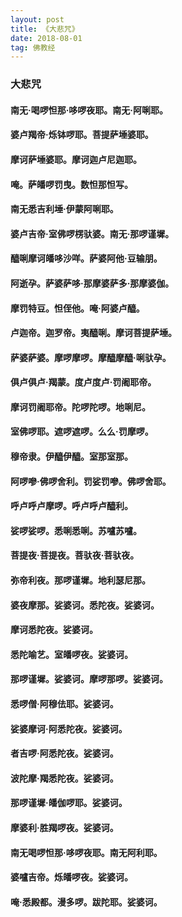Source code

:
 ```yaml
---
layout: post
title: 《大悲咒》
date: 2018-08-01  
tag: 佛教经
--- 
```


### 大悲咒

#### 南无·喝啰怛那·哆啰夜耶。南无·阿唎耶。


#### 婆卢羯帝·烁钵啰耶。菩提萨埵婆耶。


#### 摩诃萨埵婆耶。摩诃迦卢尼迦耶。


#### 唵。萨皤啰罚曳。数怛那怛写。


#### 南无悉吉利埵·伊蒙阿唎耶。


#### 婆卢吉帝·室佛啰楞驮婆。南无·那啰谨墀。


#### 醯唎摩诃皤哆沙咩。萨婆阿他·豆输朋。


#### 阿逝孕。萨婆萨哆·那摩婆萨多·那摩婆伽。


#### 摩罚特豆。怛侄他。唵·阿婆卢醯。


#### 卢迦帝。迦罗帝。夷醯唎。摩诃菩提萨埵。


#### 萨婆萨婆。摩啰摩啰。摩醯摩醯·唎驮孕。


#### 俱卢俱卢·羯蒙。度卢度卢·罚阇耶帝。


#### 摩诃罚阇耶帝。陀啰陀啰。地唎尼。


#### 室佛啰耶。遮啰遮啰。么么·罚摩啰。


#### 穆帝隶。伊醯伊醯。室那室那。


#### 阿啰嘇·佛啰舍利。罚娑罚嘇。佛啰舍耶。


#### 呼卢呼卢摩啰。呼卢呼卢醯利。


#### 娑啰娑啰。悉唎悉唎。苏嚧苏嚧。


#### 菩提夜·菩提夜。菩驮夜·菩驮夜。


#### 弥帝利夜。那啰谨墀。地利瑟尼那。


#### 婆夜摩那。娑婆诃。悉陀夜。娑婆诃。


#### 摩诃悉陀夜。娑婆诃。


#### 悉陀喻艺。室皤啰夜。娑婆诃。


#### 那啰谨墀。娑婆诃。摩啰那啰。娑婆诃。


#### 悉啰僧·阿穆佉耶。娑婆诃。


#### 娑婆摩诃·阿悉陀夜。娑婆诃。


#### 者吉啰·阿悉陀夜。娑婆诃。


#### 波陀摩·羯悉陀夜。娑婆诃。


#### 那啰谨墀·皤伽啰耶。娑婆诃。


#### 摩婆利·胜羯啰夜。娑婆诃。


#### 南无喝啰怛那·哆啰夜耶。南无阿利耶。


#### 婆嚧吉帝。烁皤啰夜。娑婆诃。


#### 唵·悉殿都。漫多啰。跋陀耶。娑婆诃。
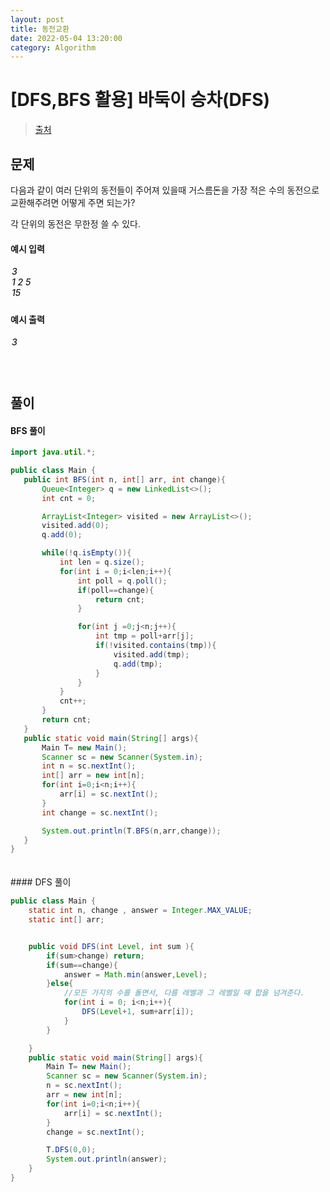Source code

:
 ```yaml
---
layout: post
title: 동전교환
date: 2022-05-04 13:20:00
category: Algorithm
---
```


# [DFS,BFS 활용] 바둑이 승차(DFS)

> [출처](https://www.inflearn.com/course/%EC%9E%90%EB%B0%94-%EC%95%8C%EA%B3%A0%EB%A6%AC%EC%A6%98-%EB%AC%B8%EC%A0%9C%ED%92%80%EC%9D%B4-%EC%BD%94%ED%85%8C%EB%8C%80%EB%B9%84/)

## 문제

다음과 같이 여러 단위의 동전들이 주어져 있을때 거스름돈을 가장 적은 수의 동전으로 교환해주려면 어떻게 주면 되는가?

각 단위의 동전은 무한정 쓸 수 있다.

#### 예시 입력

<h5 style = "margin-top:3px; margin-left:2px;font-weight:550">
3<br>
1 2 5<br>
15<br>

</h5>

#### 예시 출력

<h5 style = "margin-top:3px; margin-left:2px; font-weight:550">3</h5>

<div style="height:20px;"></div>

## 풀이

#### BFS 풀이

```java
import java.util.*;

public class Main {
   public int BFS(int n, int[] arr, int change){
       Queue<Integer> q = new LinkedList<>();
       int cnt = 0;

       ArrayList<Integer> visited = new ArrayList<>();
       visited.add(0);
       q.add(0);

       while(!q.isEmpty()){
           int len = q.size();
           for(int i = 0;i<len;i++){
               int poll = q.poll();
               if(poll==change){
                   return cnt;
               }

               for(int j =0;j<n;j++){
                   int tmp = poll+arr[j];
                   if(!visited.contains(tmp)){
                       visited.add(tmp);
                       q.add(tmp);
                   }
               }
           }
           cnt++;
       }
       return cnt;
   }
   public static void main(String[] args){
       Main T= new Main();
       Scanner sc = new Scanner(System.in);
       int n = sc.nextInt();
       int[] arr = new int[n];
       for(int i=0;i<n;i++){
           arr[i] = sc.nextInt();
       }
       int change = sc.nextInt();

       System.out.println(T.BFS(n,arr,change));
   }
}
```

<div style="height:20px;"></div>
#### DFS 풀이

```java
public class Main {
    static int n, change , answer = Integer.MAX_VALUE;
    static int[] arr;


    public void DFS(int Level, int sum ){
        if(sum>change) return;
        if(sum==change){
            answer = Math.min(answer,Level);
        }else{
            //모든 가지의 수를 돌면서, 다름 레벨과 그 레벨일 때 합을 넘겨준다.
            for(int i = 0; i<n;i++){
                DFS(Level+1, sum+arr[i]);
            }
        }

    }
    public static void main(String[] args){
        Main T= new Main();
        Scanner sc = new Scanner(System.in);
        n = sc.nextInt();
        arr = new int[n];
        for(int i=0;i<n;i++){
            arr[i] = sc.nextInt();
        }
        change = sc.nextInt();

        T.DFS(0,0);
        System.out.println(answer);
    }
}
```
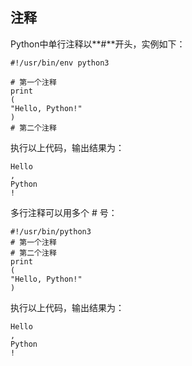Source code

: ## 注释

Python中单行注释以**\#**开头，实例如下：

```
#!/usr/bin/env python3
```

```
# 第一个注释
print
(
"Hello, Python!"
)
# 第二个注释
```

执行以上代码，输出结果为：

```
Hello
,
Python
!
```

多行注释可以用多个 \# 号：

```
#!/usr/bin/python3
# 第一个注释
# 第二个注释
print
(
"Hello, Python!"
)
```

执行以上代码，输出结果为：

```
Hello
,
Python
!
```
--*--
:: Task brief ::
Search the listing for the word "println" and return each line that holds it.

:: Task output ::
       System.out.println(T.BFS(n,arr,change));
        System.out.println(answer);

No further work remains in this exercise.